Conic will be a base metals company with a focus on offering direct exposure to nickel and cobalt, integral elements in key technologies of electric vehicles and energy storage systems. Pursuant to the Arrangement, Cobalt 27 will transfer certain assets to Conic, including the 8.56% joint-venture interest in Ramu, a low-cost, long-life, producing nickel-cobalt mine and integrated refinery; a royalty portfolio on future projects; and certain equity positions including equity in Giga Metals Corporation.
The TSX Venture Exchange (the "TSX-V") has conditionally approved the listing of the Conic common shares and it is anticipated that the Conic shares will commence trading on the TSX-V in early November under the symbol "NKL" upon final acceptance of Conic's Form 2B Listing Statement and other related deliverables. Cobalt 27 intends to promptly apply to de-list its common shares from the TSX-V and cease to be a reporting issuer in each of the provinces and territories of Canada.
The Company also confirms that it has been notified by majority-owner and operator Metallurgical Corporation of China Limited ("MCC"), that processing at the Ramu Process Facility has been temporarily suspended to undertake remedial works to protect against potential future incidents similar to the reported occurrence on 24th August 2019. These works include increases in retainment bunds, instrumentation enhancements, improvements to preventative maintenance systems and undertaking increased safety and training measures. MCC is working with the Papua New Guinea government authorities, whose representatives are at site, to ensure process operations can recommence full operation as soon as possible. Furthermore, the Company has been advised by MCC that the Ramu Process Facility has approximately 2 to 3 months of stockpiled inventory on hand and the planned suspension of processing activity is not expected to have a material impact on sales during the period.
About Cobalt 27 Capital Corp.
Cobalt 27 Capital Corp. is a leading battery metals streaming company offering exposure to metals integral to key technologies of the electric vehicle and energy storage markets. Cobalt 27 holds an 8.56% joint venture interest in the long-life, world-class Ramu mine which currently delivers near-term attributable nickel and cobalt production. Cobalt 27 also manages a portfolio of 11 royalties. Cobalt 27 also owns physical cobalt and a cobalt stream on the Voisey's Bay mine.

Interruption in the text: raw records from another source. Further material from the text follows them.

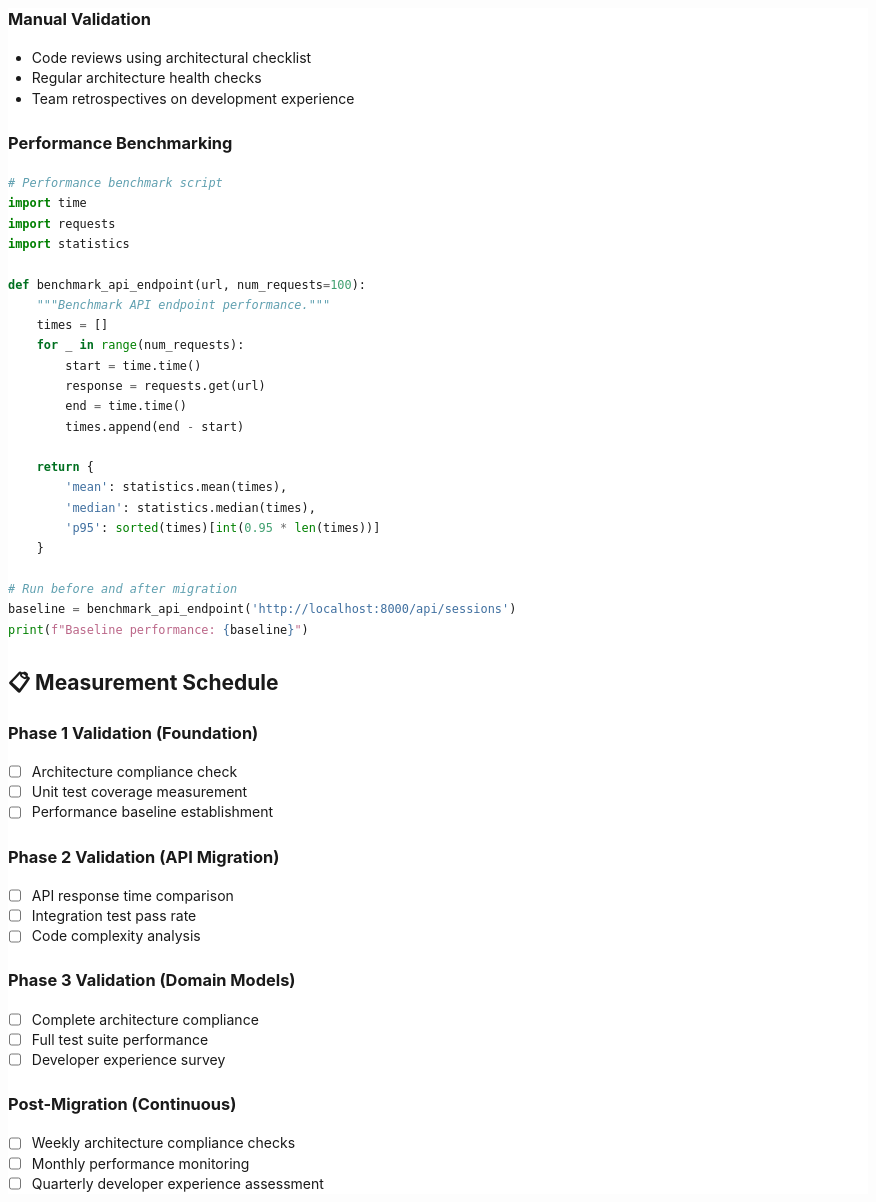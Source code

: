 ### Manual Validation
- Code reviews using architectural checklist
- Regular architecture health checks
- Team retrospectives on development experience

### Performance Benchmarking
```python
# Performance benchmark script
import time
import requests
import statistics

def benchmark_api_endpoint(url, num_requests=100):
    """Benchmark API endpoint performance."""
    times = []
    for _ in range(num_requests):
        start = time.time()
        response = requests.get(url)
        end = time.time()
        times.append(end - start)
    
    return {
        'mean': statistics.mean(times),
        'median': statistics.median(times),
        'p95': sorted(times)[int(0.95 * len(times))]
    }

# Run before and after migration
baseline = benchmark_api_endpoint('http://localhost:8000/api/sessions')
print(f"Baseline performance: {baseline}")
```

## 📋 Measurement Schedule

### Phase 1 Validation (Foundation)
- [ ] Architecture compliance check
- [ ] Unit test coverage measurement
- [ ] Performance baseline establishment

### Phase 2 Validation (API Migration)
- [ ] API response time comparison
- [ ] Integration test pass rate
- [ ] Code complexity analysis

### Phase 3 Validation (Domain Models)
- [ ] Complete architecture compliance
- [ ] Full test suite performance
- [ ] Developer experience survey

### Post-Migration (Continuous)
- [ ] Weekly architecture compliance checks
- [ ] Monthly performance monitoring
- [ ] Quarterly developer experience assessment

This news release contains certain information which constitutes 'forward-looking statements' and 'forward-looking information' within the meaning of applicable Canadian securities laws. Any statements that are contained in this news release that are not statements of historical fact may be deemed to be forward-looking statements. Forward looking statements are often identified by terms such as "may", "should", "anticipate", "expect", "potential", "believe", "intend" or the negative of these terms and similar expressions. Forward-looking statements in this news release include, but are not limited to statements with respect to: the expected completion of the Arrangement and the timing thereof, the anticipated benefits associated with the Arrangement; the consideration to be received by shareholders of Cobalt 27, which may fluctuate in value due to Conic common shares forming part of the consideration; the business and assets (including their implied value) of Conic and its strategy going forward; the timing for trading commencement of Conic shares, de-listing of the Cobalt 27 shares and Cobalt 27 ceasing to be a reporting issuer; developments at the Ramu mine and the expected impact thereof on future operations, product and sales. Readers are cautioned not to place undue reliance on forward-looking statements. Forward-looking statements involve known and unknown risks and uncertainties, most of which are beyond the Company's control. For more details on these and other risk factors see the Company's most recent Annual Information Form on file with Canadian securities regulatory authorities on SEDAR at www.sedar.com under the heading "Risk Factors". Should one or more of the risks or uncertainties underlying these forward-looking statements materialize, or should assumptions underlying the forward-looking statements prove incorrect, actual results, performance or achievements could vary materially from those expressed or implied by the forward-looking statements.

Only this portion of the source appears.